- _Task prompt_: Exactly the lines starting at the line containing "Regular communication is" and ending at the line containing "Soliciting feedback from" are to be written out from the listing below, both included.

----------

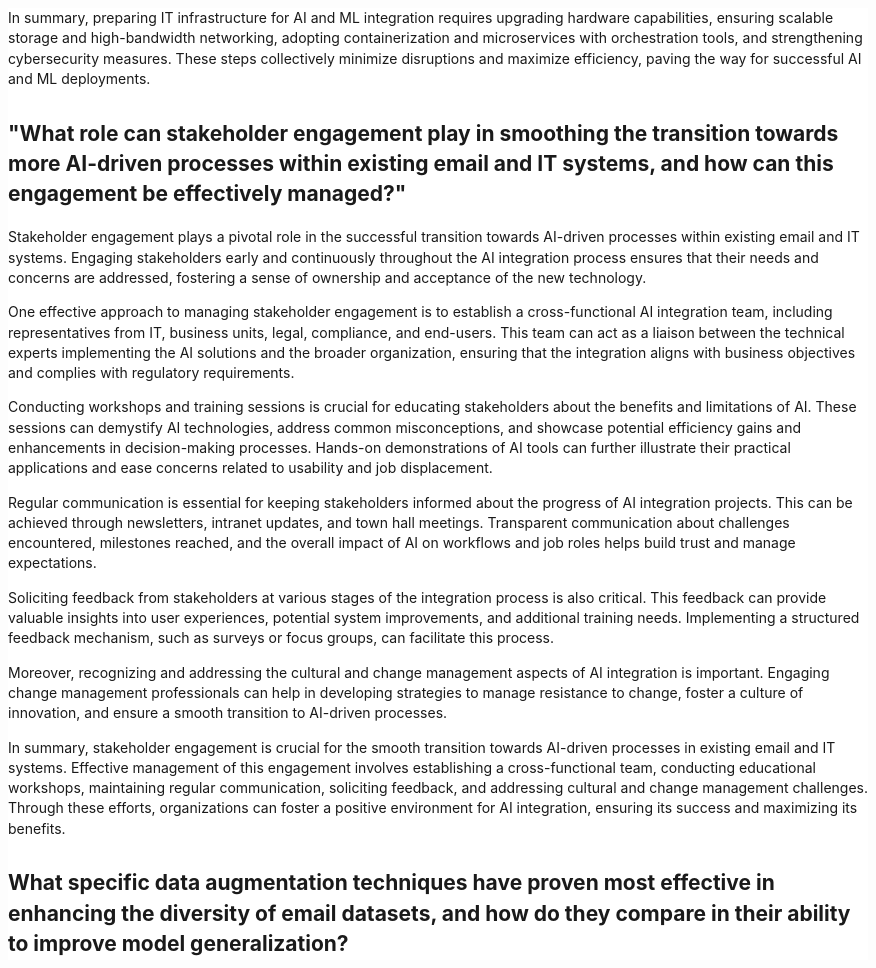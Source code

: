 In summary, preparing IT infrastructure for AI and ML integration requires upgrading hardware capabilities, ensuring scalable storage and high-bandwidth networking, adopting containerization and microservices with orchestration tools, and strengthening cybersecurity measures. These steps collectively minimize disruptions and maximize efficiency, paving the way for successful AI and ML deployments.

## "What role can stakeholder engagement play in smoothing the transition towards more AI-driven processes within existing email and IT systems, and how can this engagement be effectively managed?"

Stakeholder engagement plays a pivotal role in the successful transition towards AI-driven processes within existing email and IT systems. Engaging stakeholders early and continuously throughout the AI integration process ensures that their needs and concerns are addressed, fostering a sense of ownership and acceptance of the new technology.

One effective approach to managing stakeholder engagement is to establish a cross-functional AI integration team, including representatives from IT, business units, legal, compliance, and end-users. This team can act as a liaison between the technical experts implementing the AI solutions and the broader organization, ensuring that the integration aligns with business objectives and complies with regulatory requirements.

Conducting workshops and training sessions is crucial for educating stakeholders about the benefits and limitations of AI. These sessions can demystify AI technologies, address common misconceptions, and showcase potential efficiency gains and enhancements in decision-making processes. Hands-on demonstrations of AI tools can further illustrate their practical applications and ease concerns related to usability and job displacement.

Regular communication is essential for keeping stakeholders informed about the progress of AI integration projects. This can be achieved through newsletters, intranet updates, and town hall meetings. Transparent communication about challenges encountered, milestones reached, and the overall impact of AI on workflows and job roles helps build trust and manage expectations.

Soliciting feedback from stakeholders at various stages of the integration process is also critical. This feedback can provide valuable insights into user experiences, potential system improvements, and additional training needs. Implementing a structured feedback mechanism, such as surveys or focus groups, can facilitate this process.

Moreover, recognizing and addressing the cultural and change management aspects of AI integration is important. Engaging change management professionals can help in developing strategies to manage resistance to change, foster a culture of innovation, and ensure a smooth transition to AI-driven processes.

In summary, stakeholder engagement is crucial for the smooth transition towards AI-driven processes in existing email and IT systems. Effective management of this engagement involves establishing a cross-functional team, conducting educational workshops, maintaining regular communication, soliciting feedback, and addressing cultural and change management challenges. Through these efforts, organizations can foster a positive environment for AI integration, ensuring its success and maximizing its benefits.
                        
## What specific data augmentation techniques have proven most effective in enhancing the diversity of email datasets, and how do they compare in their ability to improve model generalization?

----------

- _Exercise output_:
Regular communication is essential for keeping stakeholders informed about the progress of AI integration projects. This can be achieved through newsletters, intranet updates, and town hall meetings. Transparent communication about challenges encountered, milestones reached, and the overall impact of AI on workflows and job roles helps build trust and manage expectations.

Soliciting feedback from stakeholders at various stages of the integration process is also critical. This feedback can provide valuable insights into user experiences, potential system improvements, and additional training needs. Implementing a structured feedback mechanism, such as surveys or focus groups, can facilitate this process.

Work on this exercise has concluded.